TASK PROMPT: Give back exactly the lines that start at the one containing "- [Node](https://nodejs.org/en/)" and run to the end of the material, leaving out the pictures.

DATASET RECORDS:

-=-=-

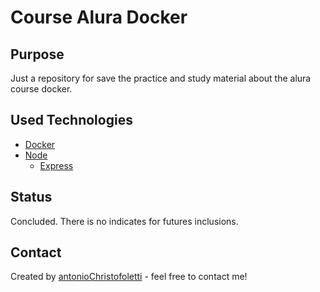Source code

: # Course Alura Docker

## Purpose

Just a repository for save the practice and study material about the alura course docker.

## Used Technologies

- [Docker](https://www.docker.com/)
- [Node](https://nodejs.org/en/)
    - [Express](https://expressjs.com/)

## Status

Concluded. There is no indicates for futures inclusions.

## Contact

Created by [antonioChristofoletti](https://github.com/antonioChristofoletti) - feel free to contact me!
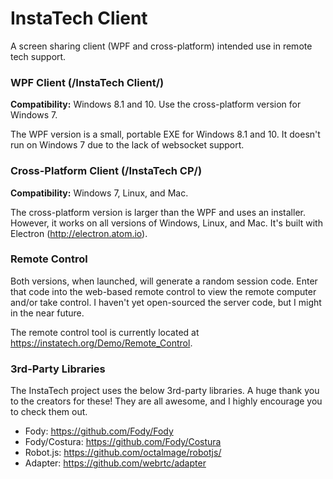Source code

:# InstaTech Client

A screen sharing client (WPF and cross-platform) intended use in remote tech support.

### WPF Client (/InstaTech Client/)
**Compatibility:** Windows 8.1 and 10.  Use the cross-platform version for Windows 7.

The WPF version is a small, portable EXE for Windows 8.1 and 10.  It doesn't run on Windows 7 due to the lack of websocket support.

### Cross-Platform Client (/InstaTech CP/)
**Compatibility:** Windows 7, Linux, and Mac.

The cross-platform version is larger than the WPF and uses an installer.  However, it works on all versions of Windows, Linux, and Mac.  It's built with Electron (http://electron.atom.io).

### Remote Control
Both versions, when launched, will generate a random session code.  Enter that code into the web-based remote control to view the remote computer and/or take control.  I haven't yet open-sourced the server code, but I might in the near future.

The remote control tool is currently located at https://instatech.org/Demo/Remote_Control.

### 3rd-Party Libraries
The InstaTech project uses the below 3rd-party libraries.  A huge thank you to the creators for these!  They are all awesome, and I highly encourage you to check them out.
- Fody: https://github.com/Fody/Fody
- Fody/Costura: https://github.com/Fody/Costura
- Robot.js: https://github.com/octalmage/robotjs/
- Adapter: https://github.com/webrtc/adapter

-=-=-

EXERCISE RESPONSE:
- [Node](https://nodejs.org/en/)
    - [Express](https://expressjs.com/)

## Status

Concluded. There is no indicates for futures inclusions.

## Contact

Created by [antonioChristofoletti](https://github.com/antonioChristofoletti) - feel free to contact me!
Source code

:# InstaTech Client

A screen sharing client (WPF and cross-platform) intended use in remote tech support.

### WPF Client (/InstaTech Client/)
**Compatibility:** Windows 8.1 and 10.  Use the cross-platform version for Windows 7.

The WPF version is a small, portable EXE for Windows 8.1 and 10.  It doesn't run on Windows 7 due to the lack of websocket support.

### Cross-Platform Client (/InstaTech CP/)
**Compatibility:** Windows 7, Linux, and Mac.

The cross-platform version is larger than the WPF and uses an installer.  However, it works on all versions of Windows, Linux, and Mac.  It's built with Electron (http://electron.atom.io).

### Remote Control
Both versions, when launched, will generate a random session code.  Enter that code into the web-based remote control to view the remote computer and/or take control.  I haven't yet open-sourced the server code, but I might in the near future.

The remote control tool is currently located at https://instatech.org/Demo/Remote_Control.

### 3rd-Party Libraries
The InstaTech project uses the below 3rd-party libraries.  A huge thank you to the creators for these!  They are all awesome, and I highly encourage you to check them out.
- Fody: https://github.com/Fody/Fody
- Fody/Costura: https://github.com/Fody/Costura
- Robot.js: https://github.com/octalmage/robotjs/
- Adapter: https://github.com/webrtc/adapter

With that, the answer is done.